As the year progressed forward my interest in mathematics was getting profound. My interest developed in things that I could never think of just a few months back. This started to happen so much so that one day as I was sitting in the garden of my college I thought that mathematical objects do not really exist in reality. This thought was penetrating. Further on this it occurred to me that these objects are just representations of something more magnificent.
On the day of my C3 exam I was engaged into thinking something other than thinking about my exam or revising for it. Yes I was thinking about mathematics although C3 itself is a mathematics exam. This time my mind was orbiting around the fact that every proof has an assumption. Expanding on this I thought that the most fundamental theorem must also have an assumption. Therefore it means that we may know something is true but we cannot be certain.
So if we have a H axiom we would end up with a different mathematical statement to when we have a J axiom. This means that in reality mathematics does not exist. All the laws of mathematics are a reflection of one mathematical statement. All the mathematical objects are just representations to express those mathematical statements that come from the one mathematical statement.
Another way of imagining this is by thinking about words. Words themselves are representations of their meanings. Meanings are the real deal. When we are communicating, we are sending meanings through the medium of words.
I can describe it best by imagining different frames of references. If we look at an object from one point, the image we would see is the mathematics we have today but if we see it from another angle, we would see a different image of the same object perhaps a different type of mathematics. This also shows that mathematical statements are relativistic.

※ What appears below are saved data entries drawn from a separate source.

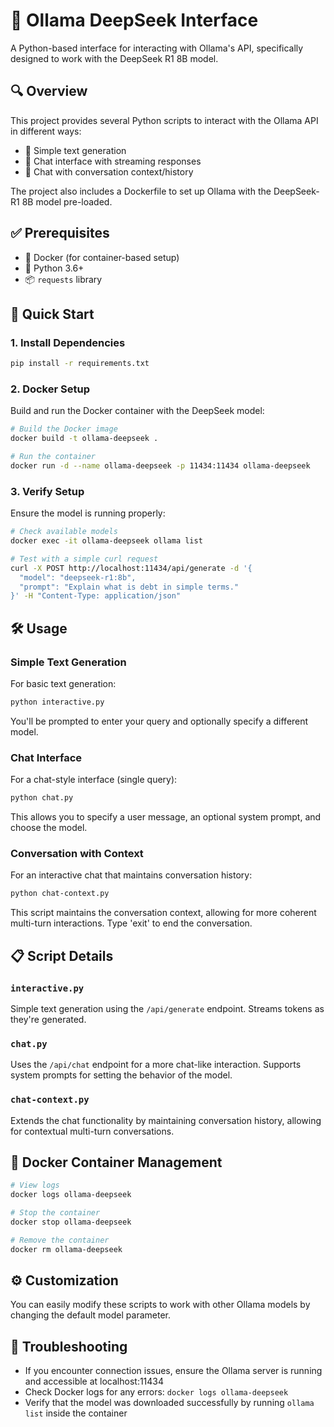 # 🧠 Ollama DeepSeek Interface

A Python-based interface for interacting with Ollama's API, specifically designed to work with the DeepSeek R1 8B model.

## 🔍 Overview

This project provides several Python scripts to interact with the Ollama API in different ways:
- 📝 Simple text generation
- 💬 Chat interface with streaming responses
- 🧵 Chat with conversation context/history

The project also includes a Dockerfile to set up Ollama with the DeepSeek-R1 8B model pre-loaded.

## ✅ Prerequisites

- 🐳 Docker (for container-based setup)
- 🐍 Python 3.6+
- 📦 `requests` library

## 🚀 Quick Start

### 1. Install Dependencies

```bash
pip install -r requirements.txt
```

### 2. Docker Setup

Build and run the Docker container with the DeepSeek model:

```bash
# Build the Docker image
docker build -t ollama-deepseek .

# Run the container
docker run -d --name ollama-deepseek -p 11434:11434 ollama-deepseek
```

### 3. Verify Setup

Ensure the model is running properly:

```bash
# Check available models
docker exec -it ollama-deepseek ollama list

# Test with a simple curl request
curl -X POST http://localhost:11434/api/generate -d '{
  "model": "deepseek-r1:8b",
  "prompt": "Explain what is debt in simple terms."
}' -H "Content-Type: application/json"
```

## 🛠️ Usage

### Simple Text Generation

For basic text generation:

```bash
python interactive.py
```

You'll be prompted to enter your query and optionally specify a different model.

### Chat Interface

For a chat-style interface (single query):

```bash
python chat.py
```

This allows you to specify a user message, an optional system prompt, and choose the model.

### Conversation with Context

For an interactive chat that maintains conversation history:

```bash
python chat-context.py
```

This script maintains the conversation context, allowing for more coherent multi-turn interactions. Type 'exit' to end the conversation.

## 📋 Script Details

### `interactive.py`

Simple text generation using the `/api/generate` endpoint. Streams tokens as they're generated.

### `chat.py`

Uses the `/api/chat` endpoint for a more chat-like interaction. Supports system prompts for setting the behavior of the model.

### `chat-context.py`

Extends the chat functionality by maintaining conversation history, allowing for contextual multi-turn conversations.

## 🐳 Docker Container Management

```bash
# View logs
docker logs ollama-deepseek

# Stop the container
docker stop ollama-deepseek

# Remove the container
docker rm ollama-deepseek
```

## ⚙️ Customization

You can easily modify these scripts to work with other Ollama models by changing the default model parameter.

## 🔧 Troubleshooting

- If you encounter connection issues, ensure the Ollama server is running and accessible at localhost:11434
- Check Docker logs for any errors: `docker logs ollama-deepseek`
- Verify that the model was downloaded successfully by running `ollama list` inside the container
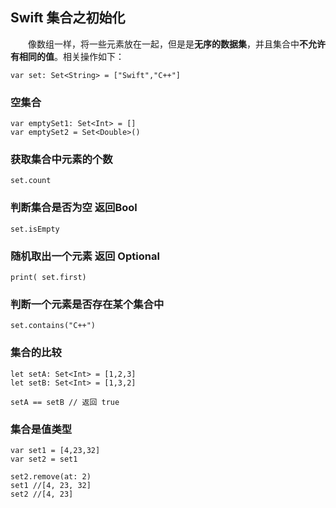 ## Swift 集合之初始化
　　像数组一样，将一些元素放在一起，但是是**无序的数据集**，并且集合中**不允许有相同的值**。相关操作如下：
```
var set: Set<String> = ["Swift","C++"]
```

### 空集合
```
var emptySet1: Set<Int> = []
var emptySet2 = Set<Double>()
```

### 获取集合中元素的个数
```
set.count
```
### 判断集合是否为空 返回Bool
```
set.isEmpty
```
### 随机取出一个元素 返回 Optional
```
print( set.first)
```
### 判断一个元素是否存在某个集合中
```
set.contains("C++")
```

### 集合的比较
```
let setA: Set<Int> = [1,2,3]
let setB: Set<Int> = [1,3,2]

setA == setB // 返回 true
```

### 集合是值类型

```
var set1 = [4,23,32]
var set2 = set1

set2.remove(at: 2)
set1 //[4, 23, 32]
set2 //[4, 23]
```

All the laws of nature, laws of physics, laws of mathematics and laws that we do not know of yet are nothing but a reflection of this one object. This is why our predictions forecast valid and precise outcomes when we do calculations on natural phenomenon. Definition of a law may actually require another blog post since they are relativistic.
Another idea, an essential extension to my idea is incompleteness theorem. After the book Principia Mathematica was written, Alfred North Whitehead and Bertrand Russell had the desire to work on completeness theorem. The idea is that you can start anywhere in mathematics and prove everything else from it and you wouldn’t need any axioms. (An axiom is a statement that is assumed to be true.)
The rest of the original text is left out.